Monday, October 11, 2010

Scottsdale Museum of Contemporary Art - Visions Program

Gary and I had a wonderful experience teaching 3D paper sculpture for SMOCA's Visions Program. The Visions program, now in its twelfth year, brings together 40 high-school art students from diverse Phoenix metropolitan-area high schools for a year-long series of activities designed to cultivate artistic skills, collaboration and civic engagement. The program is based on a strong community partnership between the Museum and participating schools, which represent economically, ethnically and culturally diverse communities. Students are chosen for participation by their visual-art teachers at the start of the school year. During the course of the year, participating students, teachers and professional guest artists and speakers work side-by-side in workshops, lectures and discussions. This is such a fantastic program!
At their 2-day retreat in the cool pines of Prescott AZ, we taught the 3D workshop, Kate Timmerman rocked the students with encaustic and Chandon Thorell taught alternative photography--I was so excited to see the student work in these areas that I forgot to take pictures.  Not only were the student fabulous, we had the extra bonus of getting out of the Phoenix heat! Gary and I were so impressed with the event. Laura and Michelle with SMOCA do an amazing job of programing for these students--it makes you wish you could go back to high school!
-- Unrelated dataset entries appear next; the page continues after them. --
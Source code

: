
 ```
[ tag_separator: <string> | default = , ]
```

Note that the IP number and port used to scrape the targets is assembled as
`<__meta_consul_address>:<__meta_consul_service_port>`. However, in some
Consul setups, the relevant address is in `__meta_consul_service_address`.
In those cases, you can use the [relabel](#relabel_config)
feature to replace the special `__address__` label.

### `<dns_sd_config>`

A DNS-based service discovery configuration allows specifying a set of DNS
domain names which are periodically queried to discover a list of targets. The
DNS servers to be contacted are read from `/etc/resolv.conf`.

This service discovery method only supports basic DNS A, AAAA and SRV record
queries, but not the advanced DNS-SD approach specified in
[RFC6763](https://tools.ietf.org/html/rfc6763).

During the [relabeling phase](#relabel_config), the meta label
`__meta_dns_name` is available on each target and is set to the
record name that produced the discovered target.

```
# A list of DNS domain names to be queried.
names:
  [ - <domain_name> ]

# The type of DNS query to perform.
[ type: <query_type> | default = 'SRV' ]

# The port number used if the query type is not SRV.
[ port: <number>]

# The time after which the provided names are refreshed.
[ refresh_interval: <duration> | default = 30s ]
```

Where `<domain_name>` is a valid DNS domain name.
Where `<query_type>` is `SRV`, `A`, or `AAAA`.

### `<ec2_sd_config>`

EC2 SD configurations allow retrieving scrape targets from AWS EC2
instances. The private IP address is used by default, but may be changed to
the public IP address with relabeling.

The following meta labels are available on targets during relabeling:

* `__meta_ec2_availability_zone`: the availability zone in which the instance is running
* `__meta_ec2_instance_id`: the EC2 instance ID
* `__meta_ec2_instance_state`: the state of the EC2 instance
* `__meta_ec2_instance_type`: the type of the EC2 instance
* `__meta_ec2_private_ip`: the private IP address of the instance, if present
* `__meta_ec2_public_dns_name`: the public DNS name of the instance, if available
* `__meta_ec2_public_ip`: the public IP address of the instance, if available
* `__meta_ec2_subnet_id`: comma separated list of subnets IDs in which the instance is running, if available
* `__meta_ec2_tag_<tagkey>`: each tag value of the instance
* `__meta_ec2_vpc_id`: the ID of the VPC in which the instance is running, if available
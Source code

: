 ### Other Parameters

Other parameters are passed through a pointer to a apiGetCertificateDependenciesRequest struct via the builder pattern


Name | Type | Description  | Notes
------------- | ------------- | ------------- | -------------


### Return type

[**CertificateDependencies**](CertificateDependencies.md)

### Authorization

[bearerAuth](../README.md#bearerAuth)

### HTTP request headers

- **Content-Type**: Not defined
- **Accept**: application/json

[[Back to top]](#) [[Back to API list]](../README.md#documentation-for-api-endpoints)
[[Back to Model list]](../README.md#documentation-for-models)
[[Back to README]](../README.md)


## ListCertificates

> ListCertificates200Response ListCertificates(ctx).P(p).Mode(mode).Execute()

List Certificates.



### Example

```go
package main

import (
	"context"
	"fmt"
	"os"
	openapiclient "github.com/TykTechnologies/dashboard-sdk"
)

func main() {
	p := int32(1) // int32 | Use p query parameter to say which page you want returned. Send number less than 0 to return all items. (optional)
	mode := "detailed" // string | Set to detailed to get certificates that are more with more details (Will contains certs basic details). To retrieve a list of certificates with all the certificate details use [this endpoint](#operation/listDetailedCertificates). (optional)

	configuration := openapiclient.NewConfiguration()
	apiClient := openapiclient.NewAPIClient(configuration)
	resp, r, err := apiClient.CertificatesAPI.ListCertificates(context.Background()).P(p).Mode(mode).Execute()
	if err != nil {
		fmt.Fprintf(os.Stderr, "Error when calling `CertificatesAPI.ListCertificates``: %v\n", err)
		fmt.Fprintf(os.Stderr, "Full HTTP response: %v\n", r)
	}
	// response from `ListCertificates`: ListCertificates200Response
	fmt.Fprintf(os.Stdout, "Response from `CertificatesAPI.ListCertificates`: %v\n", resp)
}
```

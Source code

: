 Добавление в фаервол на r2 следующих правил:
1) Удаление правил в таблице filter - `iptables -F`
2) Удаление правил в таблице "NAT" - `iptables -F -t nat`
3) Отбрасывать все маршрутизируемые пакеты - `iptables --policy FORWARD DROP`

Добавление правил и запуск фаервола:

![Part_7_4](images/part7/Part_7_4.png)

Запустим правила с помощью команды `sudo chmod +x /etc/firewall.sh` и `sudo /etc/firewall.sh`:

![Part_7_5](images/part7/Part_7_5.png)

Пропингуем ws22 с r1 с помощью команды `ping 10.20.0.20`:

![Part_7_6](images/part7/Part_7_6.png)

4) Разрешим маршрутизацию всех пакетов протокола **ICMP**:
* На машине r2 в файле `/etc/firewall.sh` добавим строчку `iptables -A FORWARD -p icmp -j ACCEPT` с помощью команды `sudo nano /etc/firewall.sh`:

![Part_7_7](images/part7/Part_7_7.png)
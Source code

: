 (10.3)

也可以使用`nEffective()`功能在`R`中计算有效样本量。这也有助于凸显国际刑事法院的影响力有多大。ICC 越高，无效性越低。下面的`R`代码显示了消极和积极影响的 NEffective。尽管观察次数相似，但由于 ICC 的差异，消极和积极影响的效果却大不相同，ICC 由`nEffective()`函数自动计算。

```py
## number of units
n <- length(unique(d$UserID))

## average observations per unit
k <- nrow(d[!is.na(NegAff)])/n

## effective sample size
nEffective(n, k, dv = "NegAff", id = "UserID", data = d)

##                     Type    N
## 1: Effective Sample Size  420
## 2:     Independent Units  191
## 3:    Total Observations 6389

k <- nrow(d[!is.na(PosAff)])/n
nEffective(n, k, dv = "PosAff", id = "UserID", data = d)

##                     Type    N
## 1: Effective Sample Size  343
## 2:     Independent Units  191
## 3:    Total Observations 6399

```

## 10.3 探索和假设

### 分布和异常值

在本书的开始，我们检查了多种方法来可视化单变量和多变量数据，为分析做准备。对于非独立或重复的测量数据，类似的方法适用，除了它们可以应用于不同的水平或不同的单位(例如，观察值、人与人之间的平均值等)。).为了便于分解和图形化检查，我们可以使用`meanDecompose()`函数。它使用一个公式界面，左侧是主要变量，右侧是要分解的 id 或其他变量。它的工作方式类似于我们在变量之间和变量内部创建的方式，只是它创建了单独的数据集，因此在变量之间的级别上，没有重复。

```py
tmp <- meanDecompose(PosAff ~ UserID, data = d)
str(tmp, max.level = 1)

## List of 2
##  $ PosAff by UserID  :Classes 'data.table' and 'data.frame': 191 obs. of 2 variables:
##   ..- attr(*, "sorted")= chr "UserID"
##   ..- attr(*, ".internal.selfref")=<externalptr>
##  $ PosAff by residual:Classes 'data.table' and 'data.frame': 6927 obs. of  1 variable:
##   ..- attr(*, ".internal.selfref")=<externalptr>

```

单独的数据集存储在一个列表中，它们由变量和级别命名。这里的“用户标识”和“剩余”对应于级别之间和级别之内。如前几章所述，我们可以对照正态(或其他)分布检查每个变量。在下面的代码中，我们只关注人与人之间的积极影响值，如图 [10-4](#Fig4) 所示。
In the paper sculpture workshop, the first thing we did was take a hike in the woods so that the students could observe the shapes, textures and forms in nature (nature does it best!).  Armed with found objects and ideas, the students came back to start creating their sculptures. The thing I love about the students in 3D is that they know how to MAKE things with their hands as opposed to those who just create on a computer screen.

Students used wire and branches to create structures and formed  wet sheets of abaca and kozo pulp around the armitures. The great thing about kozo and abaca is that they have high shrink rates so they dry tight around the forms. We worked outside and it got a bit windy. Only in AZ do things dry TOO quickly! Here are some pics of work in progress.

See the whale?

It was a fun day and we were so inspired!